◆ **RECORD EXCERPTS**:
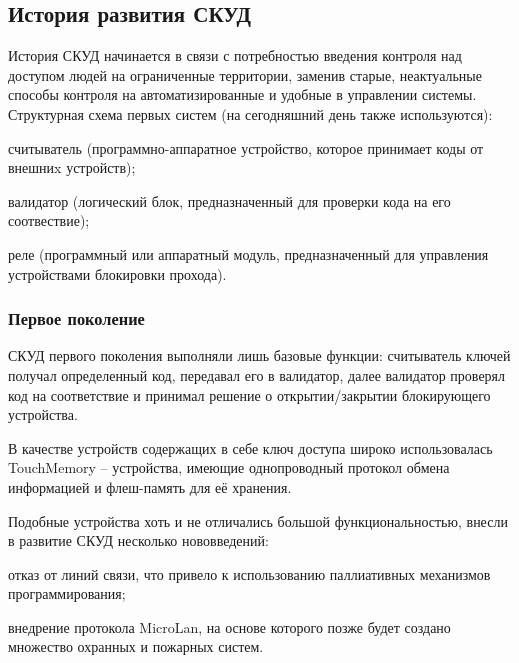 \subsection{История развития СКУД}

История СКУД начинается в связи с потребностью введения контроля над доступом людей на ограниченные территории, заменив старые, неактуальные способы контроля на автоматизированные и удобные в управлении системы. Структурная схема первых систем (на сегодняшний день также используются):

\begin{itemize*}
\item считыватель (программно-аппаратное устройство, которое принимает коды от внешниx устройств);
\item валидатор (логический блок, предназначенный для проверки кода на его соотвествие);
\item реле (программный или аппаратный модуль, предназначенный для управления устройствами блокировки прохода).
\end{itemize*}

\subsubsection{Первое поколение}

СКУД первого поколения выполняли лишь базовые функции: считыватель ключей получал определенный код, передавал его в валидатор, далее валидатор проверял код на соответствие и принимал решение о открытии/закрытии блокирующего устройства.


В качестве устройств содержащих в себе ключ доступа широко использовалась TouchMemory -- устройства, имеющие однопроводный протокол обмена информацией и флеш-память для её хранения.


Подобные устройства хоть и не отличались большой функциональностью, внесли в развитие СКУД несколько нововведений:

\begin{itemize*}
\item отказ от линий связи, что привело к использованию паллиативных механизмов программирования;
\item внедрение протокола MicroLan, на основе которого позже будет создано множество охранных и пожарных систем.
\end{itemize*}

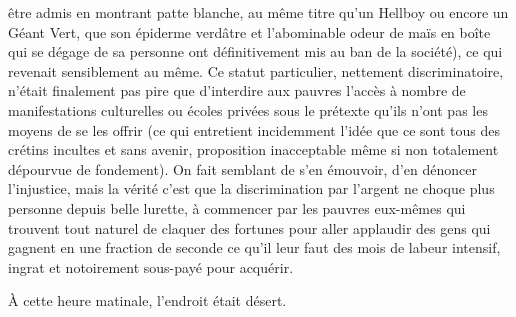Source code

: être admis en montrant patte blanche, au même titre qu’un Hellboy ou encore un Géant Vert, que son épiderme verdâtre et l’abominable odeur de maïs en boîte qui se dégage de sa personne ont définitivement mis au ban de la société), ce qui revenait sensiblement au même. Ce statut particulier, nettement discriminatoire, n’était finalement pas pire que d’interdire aux pauvres l’accès à nombre de manifestations culturelles ou écoles privées sous le prétexte qu’ils n’ont pas les moyens de se les offrir (ce qui entretient incidemment l’idée que ce sont tous des crétins incultes et sans avenir, proposition inacceptable même si non totalement dépourvue de fondement). On fait semblant de s’en émouvoir, d’en dénoncer l’injustice, mais la vérité c’est que la discrimination par l’argent ne choque plus personne depuis belle lurette, à commencer par les pauvres eux-mêmes qui trouvent tout naturel de claquer des fortunes pour aller applaudir des gens qui gagnent en une fraction de seconde ce qu’il leur faut des mois de labeur intensif, ingrat et notoirement sous-payé pour acquérir.

À cette heure matinale, l’endroit était désert.


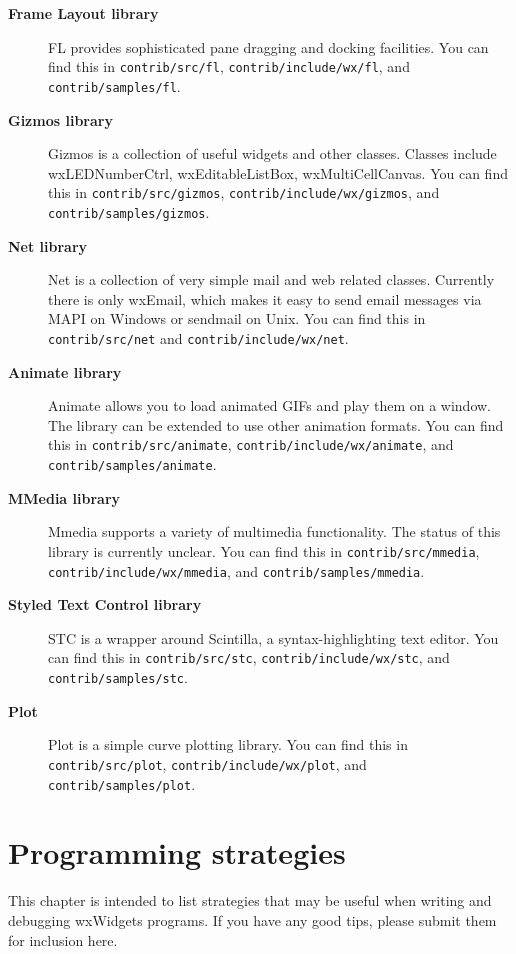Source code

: \begin{description}
\item[{\bf Frame Layout library}]
FL provides sophisticated pane dragging and docking facilities.
You can find this in {\tt contrib/src/fl}, {\tt contrib/include/wx/fl}, and {\tt contrib/samples/fl}.
\item[{\bf Gizmos library}]
Gizmos is a collection of useful widgets and other classes. Classes include wxLEDNumberCtrl,
wxEditableListBox, wxMultiCellCanvas.
You can find this in {\tt contrib/src/gizmos}, {\tt contrib/include/wx/gizmos}, and {\tt contrib/samples/gizmos}.
\item[{\bf Net library}]
Net is a collection of very simple mail and web related classes. Currently
there is only wxEmail, which makes it easy to send email messages via MAPI on Windows or sendmail on Unix.
You can find this in {\tt contrib/src/net} and {\tt contrib/include/wx/net}.
\item[{\bf Animate library}]
Animate allows you to load animated GIFs and play them on a window. The library can be extended
to use other animation formats.
You can find this in {\tt contrib/src/animate}, {\tt contrib/include/wx/animate}, and {\tt contrib/samples/animate}.
\item[{\bf MMedia library}]
Mmedia supports a variety of multimedia functionality. The status of this library is currently unclear.
You can find this in {\tt contrib/src/mmedia}, {\tt contrib/include/wx/mmedia}, and {\tt contrib/samples/mmedia}.
\item[{\bf Styled Text Control library}]
STC is a wrapper around Scintilla, a syntax-highlighting text editor.
You can find this in {\tt contrib/src/stc}, {\tt contrib/include/wx/stc}, and {\tt contrib/samples/stc}.
\item[{\bf Plot}]
Plot is a simple curve plotting library.
You can find this in {\tt contrib/src/plot}, {\tt contrib/include/wx/plot}, and {\tt contrib/samples/plot}.
\end{description}

\chapter{Programming strategies}\label{strategies}
%
\setfooter{\thepage}{}{}{}{}{\thepage}%

This chapter is intended to list strategies that may be useful when
writing and debugging wxWidgets programs. If you have any good tips,
please submit them for inclusion here.

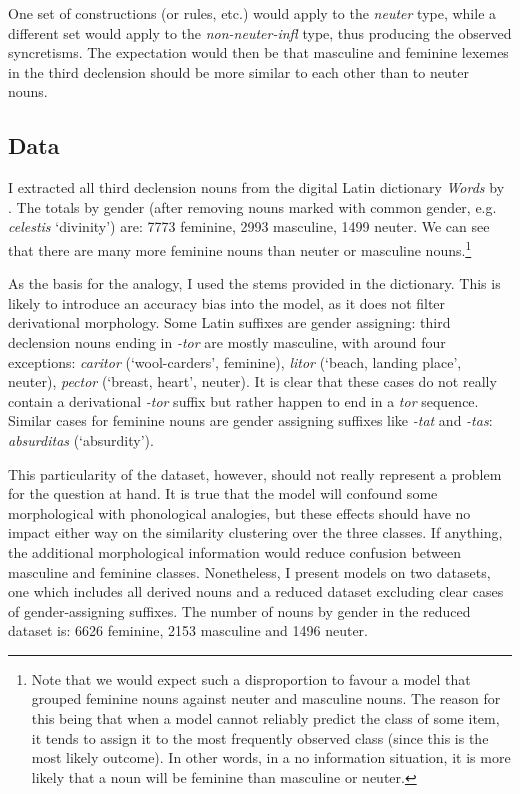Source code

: One set of constructions (or rules, etc.) would apply to the \textit{neuter} type, while a different set would apply to the \textit{non-neuter-infl} type, thus producing the observed syncretisms. The expectation would then be that masculine and feminine lexemes in the third declension should be more similar to each other than to neuter nouns.

\subsection{Data}

I extracted all third declension nouns from the digital Latin dictionary \textit{Words} by \textcite{Whitaker.}. The totals by gender (after removing nouns marked with common gender, e.g. \textit{celestis} `divinity') are: 7773 feminine, 2993 masculine, 1499 neuter. We can see that there are many more feminine nouns than neuter or masculine nouns.\footnote{Note that we would expect such a disproportion to favour a model that grouped feminine nouns against neuter and masculine nouns. The reason for this being that when a model cannot reliably predict the class of some item, it tends to assign it to the most frequently observed class (since this is the most likely outcome). In other words, in a no information situation, it is more likely that a noun will be feminine than masculine or neuter.}

As the basis for the analogy, I used the stems provided in the dictionary. This is likely to introduce an accuracy bias into the model, as it does not filter derivational morphology. Some Latin suffixes are gender assigning: third declension nouns ending in \textit{-tor} are mostly masculine, with around four exceptions: \textit{caritor} (`wool-carders', feminine), \textit{litor} (`beach, landing place', neuter),  \textit{pector} (`breast, heart', neuter). It is clear that these cases do not really contain a derivational \textit{-tor} suffix but rather happen to end in a \textit{tor} sequence. Similar cases for feminine nouns are gender assigning suffixes like \textit{-tat} and \textit{-tas}: \textit{absurditas} (`absurdity').

This particularity of the dataset, however, should not really represent a problem for the question at hand. It is true that the model will confound some morphological with phonological analogies, but these effects should have no impact either way on the similarity clustering over the three classes. If anything, the additional morphological information would reduce confusion between masculine and feminine classes. Nonetheless, I present models on two datasets, one which includes all derived nouns and a reduced dataset excluding clear cases of gender-assigning suffixes. The number of nouns by gender in the reduced dataset is: 6626 feminine, 2153 masculine and 1496 neuter.

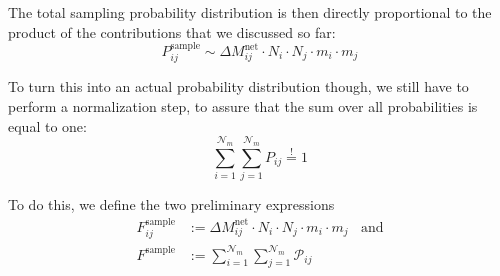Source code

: 

    

    The total sampling probability distribution is then directly proportional to the product of 
    the contributions that we discussed so far:
    \begin{equation}
        P_{ij}^\text{sample} \sim \Delta M_{ij}^\text{net} \cdot N_i \cdot N_j \cdot m_i \cdot m_j
    \end{equation}

    To turn this into an actual probability distribution though, we still have to perform a 
    normalization step, to assure that the sum over all probabilities is equal to one:
    \begin{equation}
        \sum_{i=1}^{\mathcal N_m}\sum_{j=1}^{\mathcal N_m}P_{ij} \overset{!}{=} 1
    \end{equation}

    To do this, we define the two preliminary expressions 
    \begin{align}
        F_{ij}^\text{sample} 
            &:= \Delta M_{ij}^\text{net} \cdot N_i \cdot N_j \cdot m_i \cdot m_j 
        \ \ \ \ \text{and} \\
        F^\text{sample} 
            &:= \sum_{i=1}^{\mathcal N_m} \sum_{j=1}^{\mathcal N_m} \mathcal P_{ij}
    \end{align}


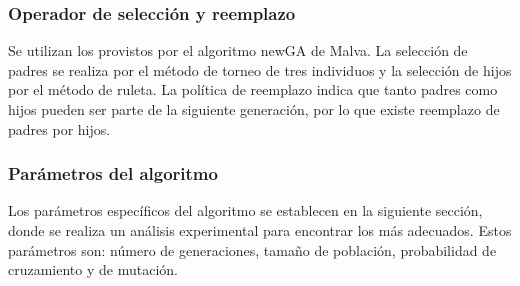 \subsubsection{Operador de selección y reemplazo}
Se  utilizan los provistos por el algoritmo newGA de Malva. La selección de padres se realiza por el método de torneo de tres individuos y la selección de hijos por el método de ruleta. La política de reemplazo indica que tanto padres como hijos pueden ser parte de la siguiente generación, por lo que existe reemplazo de padres por hijos.

\subsubsection{Parámetros del algoritmo}
Los parámetros específicos del algoritmo se establecen en la siguiente sección, donde se realiza un análisis experimental para encontrar los más adecuados. Estos parámetros son: número de generaciones, tamaño de población, probabilidad de cruzamiento y de mutación.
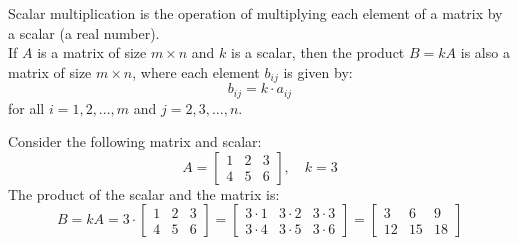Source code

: \begin{definition}
    Scalar multiplication is the operation of multiplying each element of a matrix by a scalar (a real number). \\
    If \( A \) is a matrix of size \( m \times n \) and \( k \) is a scalar, then the product \( B = kA \) is also a matrix of size \( m \times n \), where each element \( b_{ij} \) is given by:
    \[
        b_{ij} = k \cdot a_{ij}
    \]
    for all \( i = 1, 2, ..., m \) and \( j = 2, 3, ..., n \).
\end{definition}
\begin{eg}
    Consider the following matrix and scalar:
    \[
        A = 
        \begin{bmatrix}
            1 & 2 & 3 \\
            4 & 5 & 6
        \end{bmatrix}
        , \quad k = 3
    \]
    The product of the scalar and the matrix is:
    \[
        B = kA = 3 \cdot
        \begin{bmatrix}
            1 & 2 & 3 \\
            4 & 5 & 6
        \end{bmatrix}
        =
        \begin{bmatrix}
            3 \cdot 1 & 3 \cdot 2 & 3 \cdot 3 \\
            3 \cdot 4 & 3 \cdot 5 & 3 \cdot 6
        \end{bmatrix}
        =
        \begin{bmatrix}
            3 & 6 & 9 \\
            12 & 15 & 18
        \end{bmatrix}
    \]
\end{eg}

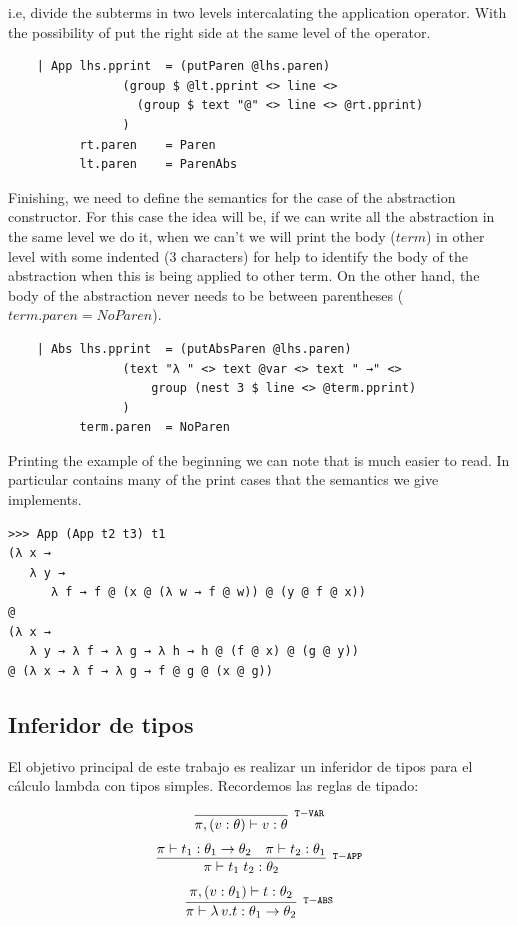 \documentclass[a4paper,10pt]{article}
\newcommand{\typejud}[3] {
  \ensuremath{#1 \vdash #2 : #3}
}
\begin{document}
i.e, divide the subterms in two levels intercalating the application operator. With the
possibility of put the right side at the same level of the operator.

\begin{lstlisting}    
    | App lhs.pprint  = (putParen @lhs.paren) 
                (group $ @lt.pprint <> line <> 
                  (group $ text "@" <> line <> @rt.pprint)
                )
          rt.paren    = Paren
          lt.paren    = ParenAbs
\end{lstlisting}    

Finishing, we need to define the semantics for the case of the abstraction constructor.
For this case the idea will be, if we can write all the abstraction in the same level
we do it, when we can't we will print the body ($term$) in other level with some
indented (3 characters) for help to identify the body of the abstraction when this
is being applied to other term. On the other hand, the body of the abstraction never
needs to be between parentheses ($term.paren = NoParen$).

\begin{lstlisting}
    | Abs lhs.pprint  = (putAbsParen @lhs.paren)
                (text "λ " <> text @var <> text " →" <> 
                    group (nest 3 $ line <> @term.pprint)
                )
          term.paren  = NoParen
\end{lstlisting}

Printing the example of the beginning we can note that is much easier to read. In
particular contains many of the print cases that the semantics we give implements.

\begin{verbatim}
>>> App (App t2 t3) t1
(λ x →
   λ y →
      λ f → f @ (x @ (λ w → f @ w)) @ (y @ f @ x))
@
(λ x →
   λ y → λ f → λ g → λ h → h @ (f @ x) @ (g @ y))
@ (λ x → λ f → λ g → f @ g @ (x @ g))
\end{verbatim}

\subsection{Inferidor de tipos}
 El objetivo principal de este trabajo es realizar un inferidor de tipos para el cálculo lambda con tipos simples. Recordemos
 las reglas de tipado:
 
 \begin{align*}
 \infer[^{\mathtt{T-VAR}}]
       {\typejud{\pi,(v:\theta)}{v}{\theta}}
       {}
 \end{align*}
  \begin{align*}
  \infer[^{\mathtt{T-APP}}]
       {\typejud{\pi}{t_1\;t_2}{\theta_2}}
       {\typejud{\pi}{t_1}{\theta_1\rightarrow\theta_2} &
        \typejud{\pi}{t_2}{\theta_1}
       }
  \end{align*}
  \begin{align*}
  \infer[^{\mathtt{T-ABS}}]
       {\typejud{\pi}{\lambda\,v.t}{\theta_1 \rightarrow \theta_2}}
       {\typejud{\pi,(v:\theta_1)}{t}{\theta_2}
       }
  \end{align*}
 
\end{document}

◆ **YOUR ASSIGNMENT**:
The answer should be an exact copy of the lines from the one containing "λ y → λ f → λ" through the last line of the entries, both included.

◆ **RESPONSE TO THIS TASK**:
   λ y → λ f → λ g → λ h → h @ (f @ x) @ (g @ y))
@ (λ x → λ f → λ g → f @ g @ (x @ g))
\end{verbatim}

\subsection{Inferidor de tipos}
 El objetivo principal de este trabajo es realizar un inferidor de tipos para el cálculo lambda con tipos simples. Recordemos
 las reglas de tipado:
 
 \begin{align*}
 \infer[^{\mathtt{T-VAR}}]
       {\typejud{\pi,(v:\theta)}{v}{\theta}}
       {}
 \end{align*}
  \begin{align*}
  \infer[^{\mathtt{T-APP}}]
       {\typejud{\pi}{t_1\;t_2}{\theta_2}}
       {\typejud{\pi}{t_1}{\theta_1\rightarrow\theta_2} &
        \typejud{\pi}{t_2}{\theta_1}
       }
  \end{align*}
  \begin{align*}
  \infer[^{\mathtt{T-ABS}}]
       {\typejud{\pi}{\lambda\,v.t}{\theta_1 \rightarrow \theta_2}}
       {\typejud{\pi,(v:\theta_1)}{t}{\theta_2}
       }
  \end{align*}
 
\end{document}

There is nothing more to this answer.